Simples mortal eu serei
Em busca do que me anime
Só alguns podem ser rei
Duma arte tão sublime

Rendo-me, não tenho musas
Talvez nunca as venha a ter
Tenho imagens difusas

Desisto de as escrever!

17 setembro 2013

Emoção



Vestes lágrima sofrível
Pintas dores no coração
Guardar-te é impossível
Largar-te? Ainda não!

Moras dentro de meu peito
Junto ao morro da saudade
Pões-me a alma bem a jeito
A abarrotar de ansiedade

A sufocar sofrimentos
A calar valentes dores
De mãos dadas junto a mim

Largas enormes momentos
Peço-te, não me abandones
Quisera morrer em ti!

14 setembro 2013

Uma Noite



O silêncio da noite, carregado de cheiros, entrava pela janela semi-aberta.

Eram cheiros de penumbra de Verão, em catrapiscares constantes.

Cheiros de liberdade desenfreada, com sabor a maresia e rumores de ondas a rebentarem de felicidade.

Queria mais, muito mais que aquele silêncio em abandono.

Ao longe, a travagem do vento a embater nas folhas das árvores - a lembrar sibilos ocultos -, a impregnar o ar de mistério e a dobrar malmequeres e papoilas.

Era uma noite de encantos vários.

 Uma noite de fadas, de lanternas mágicas e de estrelas a polvilharem o ar de pozinhos de perlimpimpim.

Ao longe, ainda mais ao longe, o piar nocturno de uma ave - incomodada pelo calor – bicava a noite: saboreava-a.

De olhos fechados, era perfeito o seu desenhar.

Mas queria mais, muito mais.

Queria agarrar a noite, não uma qualquer, mas aquela que lhe entrava nessa exacta noite, pela janela semi-aberta.

Uma noite cheia de cheiros imaginários, de sonhos por sonhar, de verdades escondidas, de fictícias realidades.

Era uma noite carregada de pirilampos, de borboletas e joaninhas.

Uma noite feita de longes e pertos,



01 setembro 2013

Just a small moment of me



Vi um filme, porque hoje é domingo, não trabalho.
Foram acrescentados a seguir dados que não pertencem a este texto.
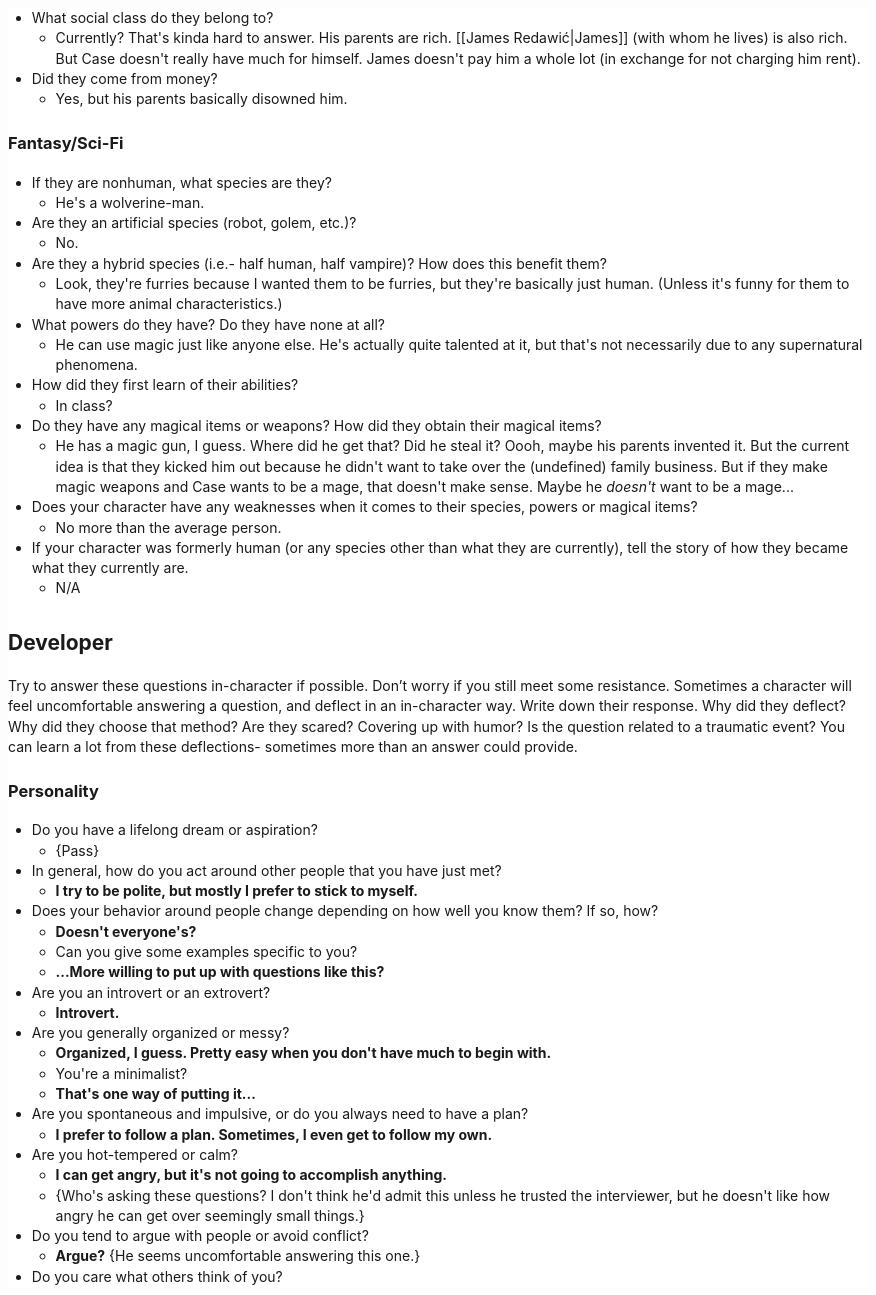 - What social class do they belong to?
	- Currently? That's kinda hard to answer. His parents are rich. [[James Redawić|James]] (with whom he lives) is also rich. But Case doesn't really have much for himself. James doesn't pay him a whole lot (in exchange for not charging him rent).
- Did they come from money?
	- Yes, but his parents basically disowned him.

### Fantasy/Sci-Fi
- If they are nonhuman, what species are they?
	- He's a wolverine-man.
- Are they an artificial species (robot, golem, etc.)?
	- No.
- Are they a hybrid species (i.e.- half human, half vampire)? How does this benefit them?
	- Look, they're furries because I wanted them to be furries, but they're basically just human. (Unless it's funny for them to have more animal characteristics.)
- What powers do they have? Do they have none at all?
	- He can use magic just like anyone else. He's actually quite talented at it, but that's not necessarily due to any supernatural phenomena.
- How did they first learn of their abilities?
	- In class?
- Do they have any magical items or weapons? How did they obtain their magical items?
	- He has a magic gun, I guess. Where did he get that? Did he steal it? Oooh, maybe his parents invented it. But the current idea is that they kicked him out because he didn't want to take over the (undefined) family business. But if they make magic weapons and Case wants to be a mage, that doesn't make sense. Maybe he *doesn't* want to be a mage...
- Does your character have any weaknesses when it comes to their species, powers or magical items?
	- No more than the average person.
- If your character was formerly human (or any species other than what they are currently), tell the story of how they became what they currently are.
	- N/A

## Developer
Try to answer these questions in-character if possible. Don’t worry if you still meet some resistance. Sometimes a character will feel uncomfortable answering a question, and deflect in an in-character way. Write down their response. Why did they deflect? Why did they choose that method? Are they scared? Covering up with humor? Is the question related to a traumatic event? You can learn a lot from these deflections- sometimes more than an answer could provide.

### Personality
- Do you have a lifelong dream or aspiration?
	- {Pass}
- In general, how do you act around other people that you have just met?
	- **I try to be polite, but mostly I prefer to stick to myself.**
- Does your behavior around people change depending on how well you know them? If so, how?
	- **Doesn't everyone's?**
	- Can you give some examples specific to you?
	- **...More willing to put up with questions like this?**
- Are you an introvert or an extrovert?
	- **Introvert.**
- Are you generally organized or messy?
	- **Organized, I guess. Pretty easy when you don't have much to begin with.**
	- You're a minimalist?
	- **That's one way of putting it...**
- Are you spontaneous and impulsive, or do you always need to have a plan?
	- **I prefer to follow a plan. Sometimes, I even get to follow my own.**
- Are you hot-tempered or calm?
	- **I can get angry, but it's not going to accomplish anything.**
	- {Who's asking these questions? I don't think he'd admit this unless he trusted the interviewer, but he doesn't like how angry he can get over seemingly small things.}
- Do you tend to argue with people or avoid conflict?
	- **Argue?** {He seems uncomfortable answering this one.}
- Do you care what others think of you?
Sentei-me no sofá, pernas estendidas, almoçadeira cheia de leite e água e café e açúcar, em doses ocasionais – sempre certas.  Várias fatias de pão com doce, acompanharam o desenrolar do filme que, já vi em tempos e até tenho na estante da sala.
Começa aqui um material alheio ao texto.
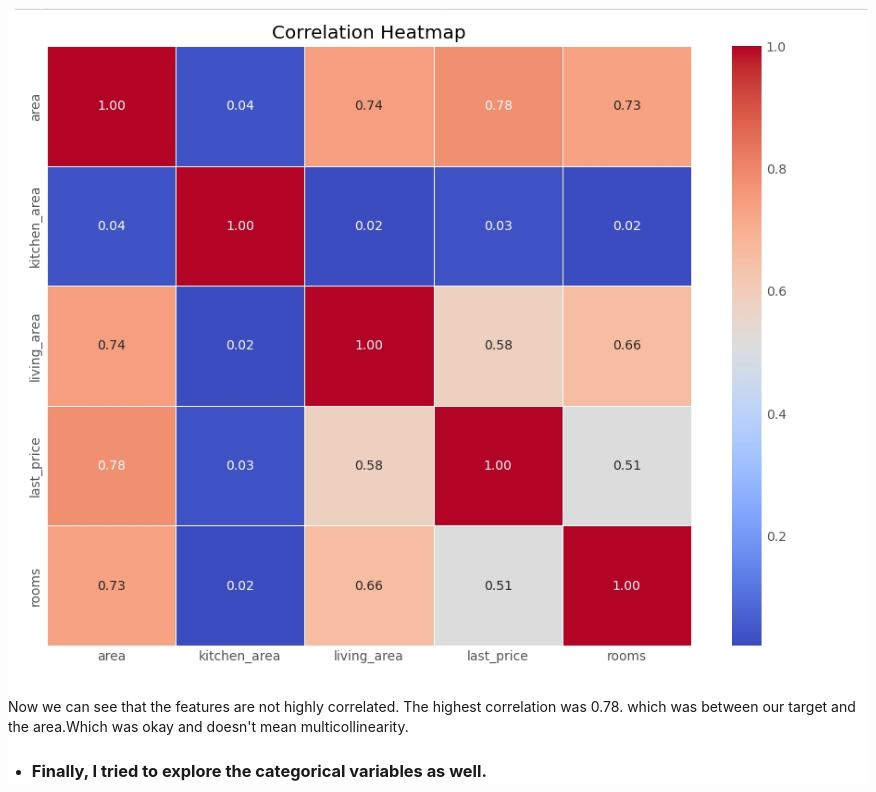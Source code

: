 ![correlation](img7.jpeg)

Now we can see that the features are not highly correlated. The highest correlation was 0.78. which was between our target and the area.Which was okay and doesn't mean multicollinearity.

- ### Finally, I tried to explore the categorical variables as well.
Grotesco não me lembrar de um filme assim. Deve ser da idade (a avançar mais rapidamente do que alguma vez imaginei), falha-me a memória.



E dei comigo a encolher as pernas, a abraçar a cintura e a chorar, que nem uma desalmada: a não me importar se algum resto de rimmel esborratava as minhas olheiras.

Porra!

Ultimamente está mais refinado o meu sentir.
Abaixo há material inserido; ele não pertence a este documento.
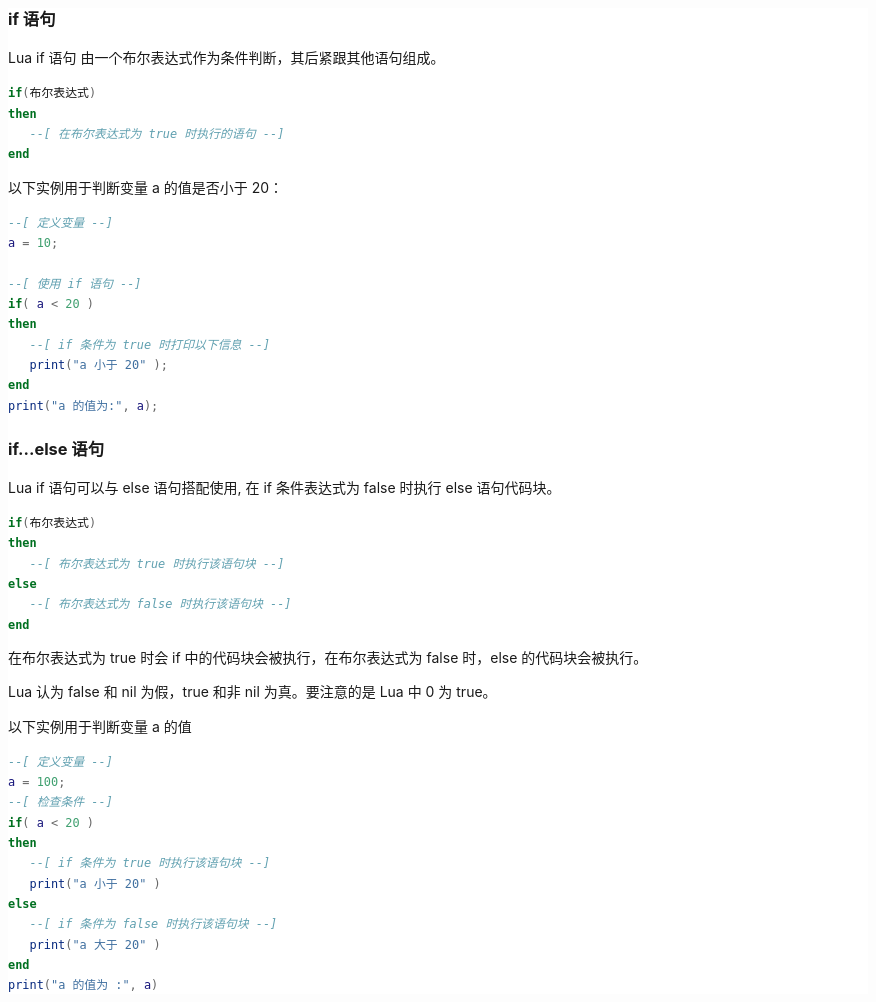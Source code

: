 ### if 语句

Lua if 语句 由一个布尔表达式作为条件判断，其后紧跟其他语句组成。

```lua
if(布尔表达式)
then
   --[ 在布尔表达式为 true 时执行的语句 --]
end
```

以下实例用于判断变量 a 的值是否小于 20：
```lua
--[ 定义变量 --]
a = 10;

--[ 使用 if 语句 --]
if( a < 20 )
then
   --[ if 条件为 true 时打印以下信息 --]
   print("a 小于 20" );
end
print("a 的值为:", a);
```

### if...else 语句

Lua if 语句可以与 else 语句搭配使用, 在 if 条件表达式为 false 时执行 else 语句代码块。

```lua
if(布尔表达式)
then
   --[ 布尔表达式为 true 时执行该语句块 --]
else
   --[ 布尔表达式为 false 时执行该语句块 --]
end
```

在布尔表达式为 true 时会 if 中的代码块会被执行，在布尔表达式为 false 时，else 的代码块会被执行。

Lua 认为 false 和 nil 为假，true 和非 nil 为真。要注意的是 Lua 中 0 为 true。

以下实例用于判断变量 a 的值
```lua
--[ 定义变量 --]
a = 100;
--[ 检查条件 --]
if( a < 20 )
then
   --[ if 条件为 true 时执行该语句块 --]
   print("a 小于 20" )
else
   --[ if 条件为 false 时执行该语句块 --]
   print("a 大于 20" )
end
print("a 的值为 :", a)
```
Ao perceber que a máquina de lavar roupa terminava a sua função, fiz pausa para a estender.
Debruçada nos ferros pintalgados de ferrugem, vi o meu quintal. Corri o olhar em redor e senti que viajo muito, que descubro pequeninas coisas  - e como eu gosto de descobrir pequeninas coisas.

E senti os olhos brilhar de felicidades várias.

Foi exactamente nessa altura que me lembrei de um soneto de Camões sobre o amor e me apeteceu roubar um verso:

“é um andar solitário entre as gentes”.

Porque esse verso define muito de mim. Entra pelo meu sótão e embala-me as memórias, à laia de quem se despede, mas fica sempre.

E eu permito, porque vou doseando a solidão com a vontade de viver e a esperança de um dia o esquecimento ser maior que a própria dor:


incapaz de ultrapassar as minhas pequeninas – mas tantas - felicidades.

31 agosto 2013

Imaginação Lda.



Tenho sempre esperança de imaginar algo. Refiro-me à escrita, que nas outras áreas artísticas está mais que provado: sou um zero à esquerda. Um conto que seja.

Nada!

Fica sempre o caminho das letrinhas baralhado, caótico, anémico, com pequeníssimas ideias a saltitar – mendigas.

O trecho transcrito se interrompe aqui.